De encuentros y desencuentros:
3. Si de iconoclastas o ilusionistas se trata, se dice que Godard está en deuda permanente, e incluso que le hubiera gustado ser Griffith. Igual, tal vez, a Orson Welles, cuando se refiere al tributo. De ahí que he visto necesario traer a este espacio el texto que Welles dedicó a Griffith, en mayo de 1965, como colofón a este asunto de quien con lobos se junta. Sólo se echan en falta imágenes que hubieran registrado la ocasión. Y dice:
«Me encontré con D.W. Griffith una sola vez y no fue un encuentro feliz. Fue en un cocktail party, en una tarde lluviosa, en los últimos días del último de los años treinta. Era la edad de oro de Hollywood, pero para el más grande de los directores había sido una década triste y vacía. El cine, que él había virtualmente inventado, se había convertido en un producto (producto único) de la cuarta industria más grande de América, y, en la cadena sin fin de las mastodónticas fábricas cinematográficas, no había sitio para Griffith. Era un exiliado en su propia ciudad, un profeta sin honores, un artesano sin herramientas, un artista sin trabajo. No me extraña que me odiara. Yo, que nada sabía sobre el cine, había conseguido la mayor libertad otorgada por escrito en un contrato de Hollywood. Era el contrato que él se merecía. Yo veía que no era demasiado viejo para ello, y no podía criticarle por sentir que yo era demasiado joven. Estuvimos de pie bajo uno de esos rosáceos árboles de Navidad y apuramos nuestras bebidas mirándonos el uno al otro como a través de un abismo sin esperanza. Yo le amaba y le veneraba, pero él no necesitaba un discípulo. Necesitaba un trabajo. Nunca he odiado realmente a Hollywood a no ser por el trato que dio a D.W. Griffith. Ninguna ciudad, ninguna industria, ninguna profesión ni forma de arte deben tanto a un solo hombre. Todo director que le ha seguido no ha hecho más que eso: seguirle.
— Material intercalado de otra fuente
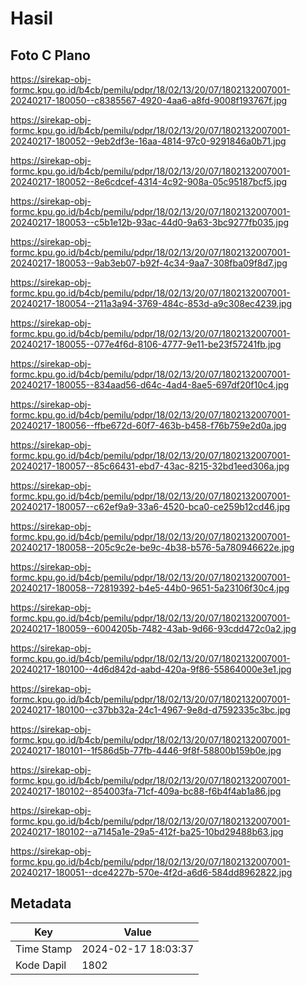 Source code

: # Hasil

## Foto C Plano

https://sirekap-obj-formc.kpu.go.id/b4cb/pemilu/pdpr/18/02/13/20/07/1802132007001-20240217-180050--c8385567-4920-4aa6-a8fd-9008f193767f.jpg

https://sirekap-obj-formc.kpu.go.id/b4cb/pemilu/pdpr/18/02/13/20/07/1802132007001-20240217-180052--9eb2df3e-16aa-4814-97c0-9291846a0b71.jpg

https://sirekap-obj-formc.kpu.go.id/b4cb/pemilu/pdpr/18/02/13/20/07/1802132007001-20240217-180052--8e6cdcef-4314-4c92-908a-05c95187bcf5.jpg

https://sirekap-obj-formc.kpu.go.id/b4cb/pemilu/pdpr/18/02/13/20/07/1802132007001-20240217-180053--c5b1e12b-93ac-44d0-9a63-3bc9277fb035.jpg

https://sirekap-obj-formc.kpu.go.id/b4cb/pemilu/pdpr/18/02/13/20/07/1802132007001-20240217-180053--9ab3eb07-b92f-4c34-9aa7-308fba09f8d7.jpg

https://sirekap-obj-formc.kpu.go.id/b4cb/pemilu/pdpr/18/02/13/20/07/1802132007001-20240217-180054--211a3a94-3769-484c-853d-a9c308ec4239.jpg

https://sirekap-obj-formc.kpu.go.id/b4cb/pemilu/pdpr/18/02/13/20/07/1802132007001-20240217-180055--077e4f6d-8106-4777-9e11-be23f57241fb.jpg

https://sirekap-obj-formc.kpu.go.id/b4cb/pemilu/pdpr/18/02/13/20/07/1802132007001-20240217-180055--834aad56-d64c-4ad4-8ae5-697df20f10c4.jpg

https://sirekap-obj-formc.kpu.go.id/b4cb/pemilu/pdpr/18/02/13/20/07/1802132007001-20240217-180056--ffbe672d-60f7-463b-b458-f76b759e2d0a.jpg

https://sirekap-obj-formc.kpu.go.id/b4cb/pemilu/pdpr/18/02/13/20/07/1802132007001-20240217-180057--85c66431-ebd7-43ac-8215-32bd1eed306a.jpg

https://sirekap-obj-formc.kpu.go.id/b4cb/pemilu/pdpr/18/02/13/20/07/1802132007001-20240217-180057--c62ef9a9-33a6-4520-bca0-ce259b12cd46.jpg

https://sirekap-obj-formc.kpu.go.id/b4cb/pemilu/pdpr/18/02/13/20/07/1802132007001-20240217-180058--205c9c2e-be9c-4b38-b576-5a780946622e.jpg

https://sirekap-obj-formc.kpu.go.id/b4cb/pemilu/pdpr/18/02/13/20/07/1802132007001-20240217-180058--72819392-b4e5-44b0-9651-5a23106f30c4.jpg

https://sirekap-obj-formc.kpu.go.id/b4cb/pemilu/pdpr/18/02/13/20/07/1802132007001-20240217-180059--6004205b-7482-43ab-9d66-93cdd472c0a2.jpg

https://sirekap-obj-formc.kpu.go.id/b4cb/pemilu/pdpr/18/02/13/20/07/1802132007001-20240217-180100--4d6d842d-aabd-420a-9f86-55864000e3e1.jpg

https://sirekap-obj-formc.kpu.go.id/b4cb/pemilu/pdpr/18/02/13/20/07/1802132007001-20240217-180100--c37bb32a-24c1-4967-9e8d-d7592335c3bc.jpg

https://sirekap-obj-formc.kpu.go.id/b4cb/pemilu/pdpr/18/02/13/20/07/1802132007001-20240217-180101--1f586d5b-77fb-4446-9f8f-58800b159b0e.jpg

https://sirekap-obj-formc.kpu.go.id/b4cb/pemilu/pdpr/18/02/13/20/07/1802132007001-20240217-180102--854003fa-71cf-409a-bc88-f6b4f4ab1a86.jpg

https://sirekap-obj-formc.kpu.go.id/b4cb/pemilu/pdpr/18/02/13/20/07/1802132007001-20240217-180102--a7145a1e-29a5-412f-ba25-10bd29488b63.jpg

https://sirekap-obj-formc.kpu.go.id/b4cb/pemilu/pdpr/18/02/13/20/07/1802132007001-20240217-180051--dce4227b-570e-4f2d-a6d6-584dd8962822.jpg


## Metadata

| Key        | Value               |
| ---------- | ------------------- |
| Time Stamp | 2024-02-17 18:03:37 |
| Kode Dapil | 1802                |



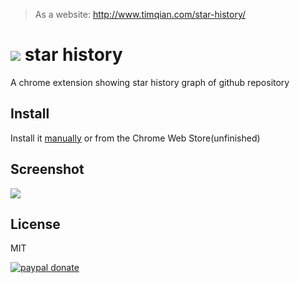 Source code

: > As a website: http://www.timqian.com/star-history/

# ![](./assets/ico.png) star history
A chrome extension showing star history graph of github repository

## Install

Install it [manually](http://superuser.com/questions/247651/how-does-one-install-an-extension-for-chrome-browser-from-the-local-file-system/247654#247654
) or from the Chrome Web Store(unfinished)

## Screenshot
![](./assets/screenShot.png)


## License

MIT

[![paypal donate][paypal-image]][paypal-url]

[paypal-image]: https://www.paypal.com/en_US/i/btn/btn_donate_SM.gif
[paypal-url]: https://www.paypal.com/cgi-bin/webscr?cmd=_xclick&business=timqian92@qq.com&currency_code=USD&amount=1&return=https://github.com/timqian&item_name=timqian&undefined_quantity=1&no_note=0
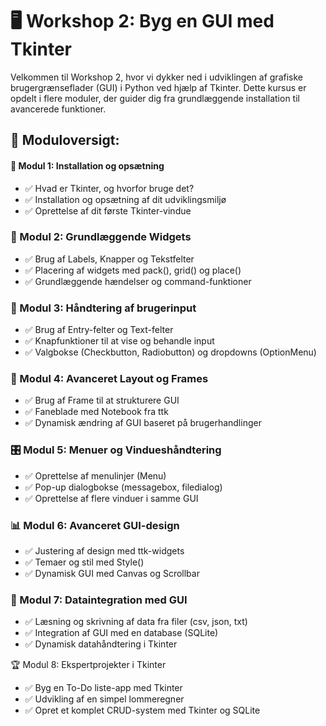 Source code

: # 🖥️ Workshop 2: Byg en GUI med Tkinter
Velkommen til Workshop 2, hvor vi dykker ned i udviklingen af grafiske brugergrænseflader (GUI) i Python ved hjælp af Tkinter. Dette kursus er opdelt i flere moduler, der guider dig fra grundlæggende installation til avancerede funktioner.

## 📌 Moduloversigt:
#### 🔰 Modul 1: Installation og opsætning
- ✅ Hvad er Tkinter, og hvorfor bruge det?
- ✅ Installation og opsætning af dit udviklingsmiljø
- ✅ Oprettelse af dit første Tkinter-vindue

### 🎨 Modul 2: Grundlæggende Widgets
- ✅ Brug af Labels, Knapper og Tekstfelter
- ✅ Placering af widgets med pack(), grid() og place()
- ✅ Grundlæggende hændelser og command-funktioner

### 📝 Modul 3: Håndtering af brugerinput
- ✅ Brug af Entry-felter og Text-felter
- ✅ Knapfunktioner til at vise og behandle input
- ✅ Valgbokse (Checkbutton, Radiobutton) og dropdowns (OptionMenu)

### 📏 Modul 4: Avanceret Layout og Frames
- ✅ Brug af Frame til at strukturere GUI
- ✅ Faneblade med Notebook fra ttk
- ✅ Dynamisk ændring af GUI baseret på brugerhandlinger

### 🎛️ Modul 5: Menuer og Vindueshåndtering
- ✅ Oprettelse af menulinjer (Menu)
- ✅ Pop-up dialogbokse (messagebox, filedialog)
- ✅ Oprettelse af flere vinduer i samme GUI

### 📊 Modul 6: Avanceret GUI-design
- ✅ Justering af design med ttk-widgets
- ✅ Temaer og stil med Style()
- ✅ Dynamisk GUI med Canvas og Scrollbar

### 🔗 Modul 7: Dataintegration med GUI
- ✅ Læsning og skrivning af data fra filer (csv, json, txt)
- ✅ Integration af GUI med en database (SQLite)
- ✅ Dynamisk datahåndtering i Tkinter

🏆 Modul 8: Ekspertprojekter i Tkinter
- ✅ Byg en To-Do liste-app med Tkinter
- ✅ Udvikling af en simpel lommeregner
- ✅ Opret et komplet CRUD-system med Tkinter og SQLite
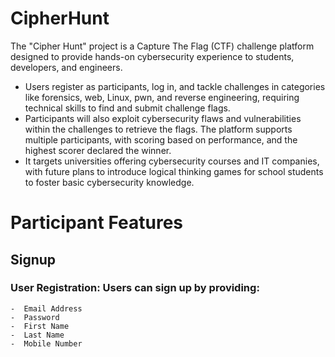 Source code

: # CipherHunt

The "Cipher Hunt" project is a Capture The Flag (CTF) challenge platform designed to provide hands-on cybersecurity experience to students, developers, and engineers. 
- Users register as participants, log in, and tackle challenges in categories like forensics, web, Linux, pwn, and reverse engineering, requiring technical skills to find and submit challenge flags.
- Participants will also exploit cybersecurity flaws and vulnerabilities within the challenges to retrieve the flags. The platform supports multiple participants, with scoring based on performance, and the highest scorer declared the winner.
- It targets universities offering cybersecurity courses and IT companies, with future plans to introduce logical thinking games for school students to foster basic cybersecurity knowledge.

# Participant Features
## Signup

### User Registration: Users can sign up by providing:
    -  Email Address
    -  Password
    -  First Name
    -  Last Name
    -  Mobile Number



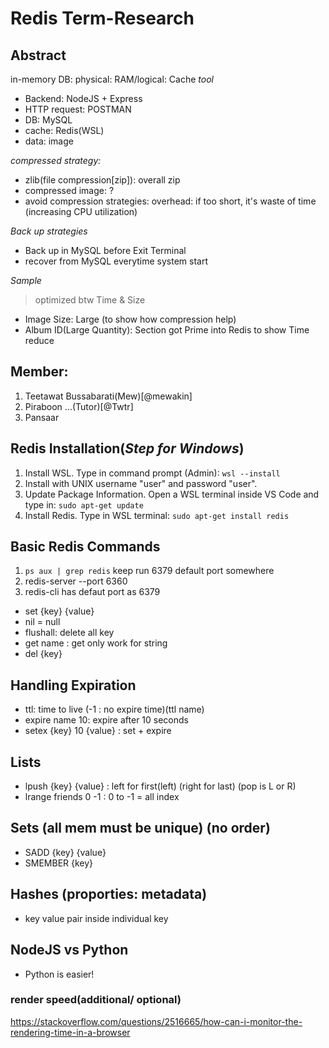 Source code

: # Redis Term-Research 

## Abstract
in-memory DB: physical: RAM/logical: Cache
*tool*
- Backend: NodeJS + Express
- HTTP request: POSTMAN
- DB: MySQL
- cache: Redis(WSL)
- data: image

*compressed strategy:*
- zlib(file compression[zip]): overall zip
- compressed image: ?
- avoid compression strategies:
    overhead: if too short, it's waste of time (increasing CPU utilization)

*Back up strategies*
- Back up in MySQL before Exit Terminal
- recover from MySQL everytime system start

*Sample*
> optimized btw Time & Size
- Image Size: Large (to show how compression help)
- Album ID(Large Quantity): Section got Prime into Redis to show Time reduce


## Member:
1. Teetawat Bussabarati(Mew)[@mewakin]
2. Piraboon ...(Tutor)[@Twtr]
3. Pansaar
 
## Redis Installation(*Step for Windows*)
 1. Install WSL. Type in command prompt (Admin): `wsl --install`
 2. Install with UNIX username "user" and password "user".
 3. Update Package Information. Open a WSL terminal inside VS Code and type in: `sudo apt-get update`
 4. Install Redis. Type in WSL terminal: `sudo apt-get install redis`

## Basic Redis Commands
1. `ps aux | grep redis` keep run 6379 default port somewhere
2. redis-server --port 6360
3. redis-cli has defaut port as 6379

- set {key} {value}
- nil = null
- flushall: delete all key
- get name : get only work for string
- del {key}

## Handling Expiration
- ttl: time to live (-1 : no expire time)(ttl name)
- expire name 10: expire after 10 seconds
- setex {key} 10 {value} : set + expire

## Lists
- lpush {key} {value} : left for first(left) (right for last) (pop is L or R)
- lrange friends 0 -1 : 0 to -1 = all index

## Sets (all mem must be unique) (no order)
- SADD {key} {value}
- SMEMBER {key}

## Hashes (proporties: metadata)
- key value pair inside individual key

## NodeJS vs Python 
- Python is easier!

### render speed(additional/ optional)
https://stackoverflow.com/questions/2516665/how-can-i-monitor-the-rendering-time-in-a-browser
Hizo el primer plano y movió la cámara por primera vez. Pero fue más que un padre fundador y que un pionero, ya que sus obras perduran con sus innovaciones. Las películas de Griffith están hoy mucho menos viejas de lo que estaban hace un cuarto de siglo, cuando bebimos juntos bajo un árbol rosáceo de Navidad y fracasé tan rotundamente en expresarle lo que significaba para mí…, para todos nosotros. He vuelto a fracasar ahora. Está más allá del tributo».